## DATA:

____

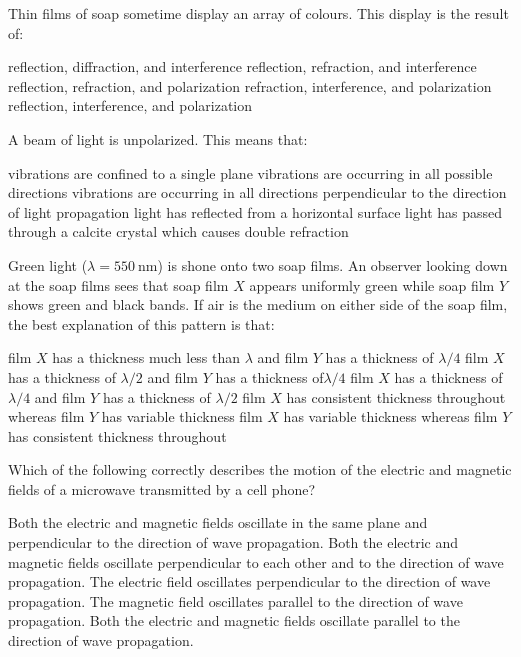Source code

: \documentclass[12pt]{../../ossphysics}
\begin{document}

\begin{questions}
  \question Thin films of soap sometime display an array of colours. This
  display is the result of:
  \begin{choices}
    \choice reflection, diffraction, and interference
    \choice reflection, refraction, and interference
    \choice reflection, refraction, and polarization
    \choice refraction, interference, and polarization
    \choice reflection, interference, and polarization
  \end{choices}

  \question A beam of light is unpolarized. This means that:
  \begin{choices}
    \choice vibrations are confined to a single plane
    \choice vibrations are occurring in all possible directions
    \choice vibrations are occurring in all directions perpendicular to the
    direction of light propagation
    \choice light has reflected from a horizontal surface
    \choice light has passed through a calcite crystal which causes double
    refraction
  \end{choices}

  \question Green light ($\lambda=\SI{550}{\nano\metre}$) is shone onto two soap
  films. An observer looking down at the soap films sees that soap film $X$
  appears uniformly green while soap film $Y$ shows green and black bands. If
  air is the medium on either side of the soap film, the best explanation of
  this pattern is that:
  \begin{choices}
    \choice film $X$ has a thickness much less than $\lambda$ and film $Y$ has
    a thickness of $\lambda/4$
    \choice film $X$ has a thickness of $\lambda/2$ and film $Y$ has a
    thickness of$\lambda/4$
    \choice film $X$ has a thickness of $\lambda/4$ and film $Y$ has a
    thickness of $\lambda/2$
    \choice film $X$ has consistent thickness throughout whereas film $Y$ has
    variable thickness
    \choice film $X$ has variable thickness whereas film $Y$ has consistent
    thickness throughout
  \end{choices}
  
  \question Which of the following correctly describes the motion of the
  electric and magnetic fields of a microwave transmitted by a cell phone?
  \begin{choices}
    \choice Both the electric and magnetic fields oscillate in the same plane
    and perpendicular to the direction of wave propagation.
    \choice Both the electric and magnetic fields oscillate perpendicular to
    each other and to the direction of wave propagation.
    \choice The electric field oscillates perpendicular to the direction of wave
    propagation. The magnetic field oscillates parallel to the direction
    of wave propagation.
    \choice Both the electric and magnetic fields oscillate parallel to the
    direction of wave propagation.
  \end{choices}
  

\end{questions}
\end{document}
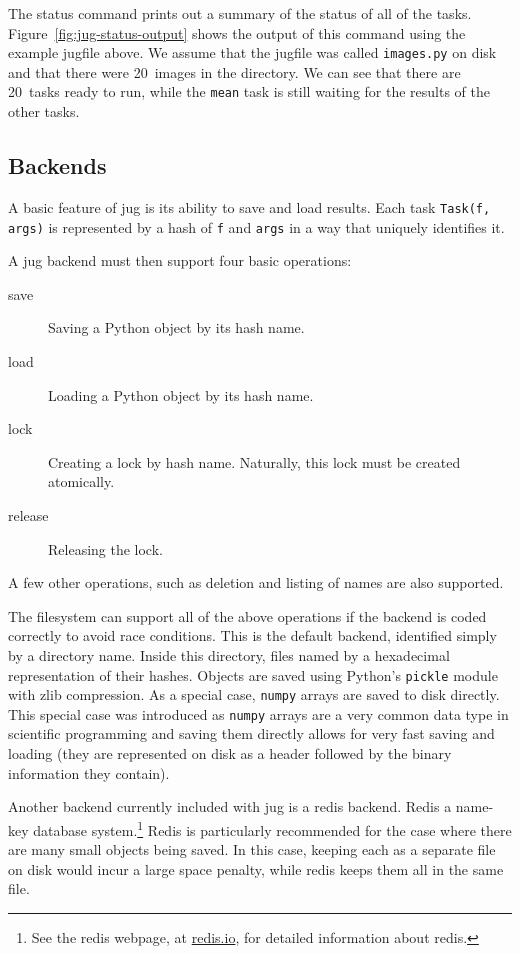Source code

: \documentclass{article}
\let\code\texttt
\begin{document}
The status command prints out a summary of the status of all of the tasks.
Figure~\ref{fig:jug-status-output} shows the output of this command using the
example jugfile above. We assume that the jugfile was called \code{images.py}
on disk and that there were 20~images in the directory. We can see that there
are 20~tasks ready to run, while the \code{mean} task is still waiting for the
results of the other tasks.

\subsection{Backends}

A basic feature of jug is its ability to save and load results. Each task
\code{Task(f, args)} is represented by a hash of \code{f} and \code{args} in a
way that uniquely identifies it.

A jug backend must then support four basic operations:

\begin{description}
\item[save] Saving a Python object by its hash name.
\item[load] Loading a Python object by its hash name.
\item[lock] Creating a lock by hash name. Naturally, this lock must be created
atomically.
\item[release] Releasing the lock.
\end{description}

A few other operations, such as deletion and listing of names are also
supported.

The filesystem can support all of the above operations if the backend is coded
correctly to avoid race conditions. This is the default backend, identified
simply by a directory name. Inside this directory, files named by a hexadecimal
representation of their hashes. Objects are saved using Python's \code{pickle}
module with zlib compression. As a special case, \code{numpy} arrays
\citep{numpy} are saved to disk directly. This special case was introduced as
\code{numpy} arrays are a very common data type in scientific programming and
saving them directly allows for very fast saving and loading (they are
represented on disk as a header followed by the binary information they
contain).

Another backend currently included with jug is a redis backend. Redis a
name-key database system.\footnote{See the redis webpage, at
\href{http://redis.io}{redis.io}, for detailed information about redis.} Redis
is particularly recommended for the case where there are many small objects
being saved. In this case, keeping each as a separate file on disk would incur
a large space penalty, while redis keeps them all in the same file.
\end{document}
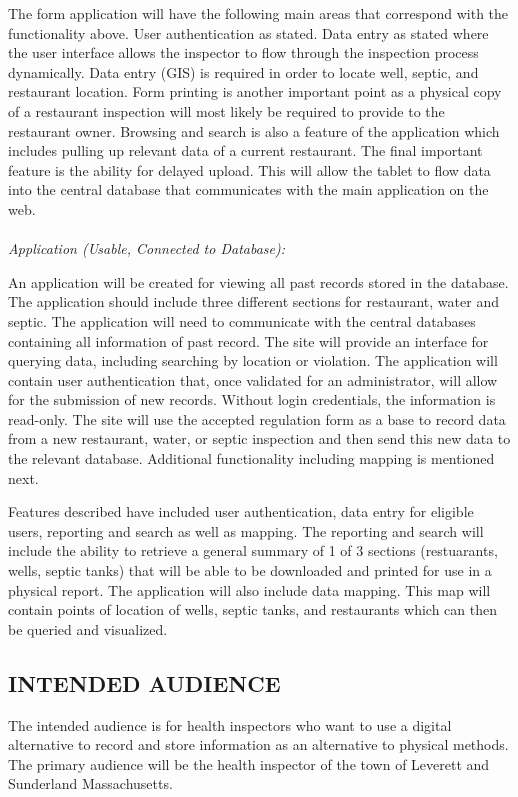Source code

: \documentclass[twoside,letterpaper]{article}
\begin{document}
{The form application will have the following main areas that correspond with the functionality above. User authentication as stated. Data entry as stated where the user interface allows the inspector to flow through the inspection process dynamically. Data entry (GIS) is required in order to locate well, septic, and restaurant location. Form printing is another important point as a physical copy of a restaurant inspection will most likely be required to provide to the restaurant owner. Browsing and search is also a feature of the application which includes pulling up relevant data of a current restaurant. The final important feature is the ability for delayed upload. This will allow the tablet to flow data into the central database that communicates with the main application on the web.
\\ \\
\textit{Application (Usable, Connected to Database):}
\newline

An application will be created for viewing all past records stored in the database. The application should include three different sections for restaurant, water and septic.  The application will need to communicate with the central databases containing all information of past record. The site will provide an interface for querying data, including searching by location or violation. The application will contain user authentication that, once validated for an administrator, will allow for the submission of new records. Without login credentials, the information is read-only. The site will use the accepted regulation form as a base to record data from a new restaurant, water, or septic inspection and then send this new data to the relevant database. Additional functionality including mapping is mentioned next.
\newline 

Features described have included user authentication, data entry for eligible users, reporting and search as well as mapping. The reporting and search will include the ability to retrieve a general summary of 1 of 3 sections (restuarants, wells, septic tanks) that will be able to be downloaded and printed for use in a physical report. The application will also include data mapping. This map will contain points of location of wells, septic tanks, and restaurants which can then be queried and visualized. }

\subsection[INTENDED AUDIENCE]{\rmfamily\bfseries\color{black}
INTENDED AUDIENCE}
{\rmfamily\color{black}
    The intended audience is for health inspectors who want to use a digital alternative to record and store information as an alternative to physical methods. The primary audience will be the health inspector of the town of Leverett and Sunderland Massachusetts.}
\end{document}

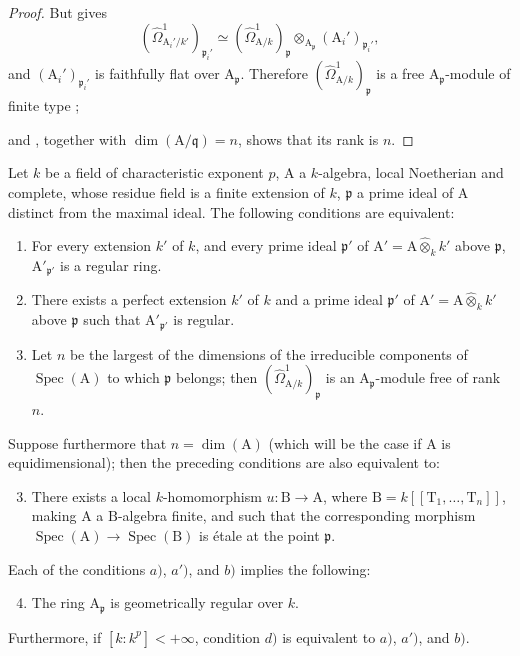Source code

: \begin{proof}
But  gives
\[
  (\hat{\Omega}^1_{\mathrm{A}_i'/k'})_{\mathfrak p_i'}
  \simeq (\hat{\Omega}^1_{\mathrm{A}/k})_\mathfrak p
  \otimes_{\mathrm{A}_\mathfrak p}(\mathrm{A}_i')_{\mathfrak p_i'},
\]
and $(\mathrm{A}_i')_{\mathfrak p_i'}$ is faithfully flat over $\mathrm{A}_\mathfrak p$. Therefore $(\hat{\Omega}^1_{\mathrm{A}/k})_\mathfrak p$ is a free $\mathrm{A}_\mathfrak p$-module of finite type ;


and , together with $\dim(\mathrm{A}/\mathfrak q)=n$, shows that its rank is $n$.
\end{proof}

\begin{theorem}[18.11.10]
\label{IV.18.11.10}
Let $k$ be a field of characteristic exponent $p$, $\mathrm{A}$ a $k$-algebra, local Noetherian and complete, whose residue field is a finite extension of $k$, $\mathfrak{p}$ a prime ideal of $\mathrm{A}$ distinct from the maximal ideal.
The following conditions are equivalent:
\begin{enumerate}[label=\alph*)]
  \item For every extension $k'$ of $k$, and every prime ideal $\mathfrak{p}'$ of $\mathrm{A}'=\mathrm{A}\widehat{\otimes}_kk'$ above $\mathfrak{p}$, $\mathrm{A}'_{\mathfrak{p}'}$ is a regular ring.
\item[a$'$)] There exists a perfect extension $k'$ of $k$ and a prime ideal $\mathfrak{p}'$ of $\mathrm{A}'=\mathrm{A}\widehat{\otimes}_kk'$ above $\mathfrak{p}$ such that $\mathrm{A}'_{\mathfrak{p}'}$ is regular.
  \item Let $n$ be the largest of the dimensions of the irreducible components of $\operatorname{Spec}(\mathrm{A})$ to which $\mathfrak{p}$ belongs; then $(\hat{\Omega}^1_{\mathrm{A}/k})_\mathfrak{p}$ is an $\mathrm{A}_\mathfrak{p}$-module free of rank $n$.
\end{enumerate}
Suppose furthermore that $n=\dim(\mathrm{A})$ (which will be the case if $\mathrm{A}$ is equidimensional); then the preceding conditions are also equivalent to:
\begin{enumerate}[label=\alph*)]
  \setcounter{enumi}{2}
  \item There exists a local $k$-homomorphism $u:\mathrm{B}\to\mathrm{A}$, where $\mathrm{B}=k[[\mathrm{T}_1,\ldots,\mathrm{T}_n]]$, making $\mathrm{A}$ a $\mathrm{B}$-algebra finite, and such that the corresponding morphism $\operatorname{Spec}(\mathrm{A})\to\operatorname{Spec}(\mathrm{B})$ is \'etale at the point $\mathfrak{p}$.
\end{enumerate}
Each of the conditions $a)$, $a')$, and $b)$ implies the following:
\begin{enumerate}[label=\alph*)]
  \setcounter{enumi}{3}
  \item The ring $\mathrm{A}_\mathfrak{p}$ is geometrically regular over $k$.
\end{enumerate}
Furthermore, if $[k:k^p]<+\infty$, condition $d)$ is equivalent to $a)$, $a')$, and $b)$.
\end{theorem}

____

Look for "they" in each line of the material, then copy the lines where it is found.

saving them directly allows for very fast saving and loading (they are
represented on disk as a header followed by the binary information they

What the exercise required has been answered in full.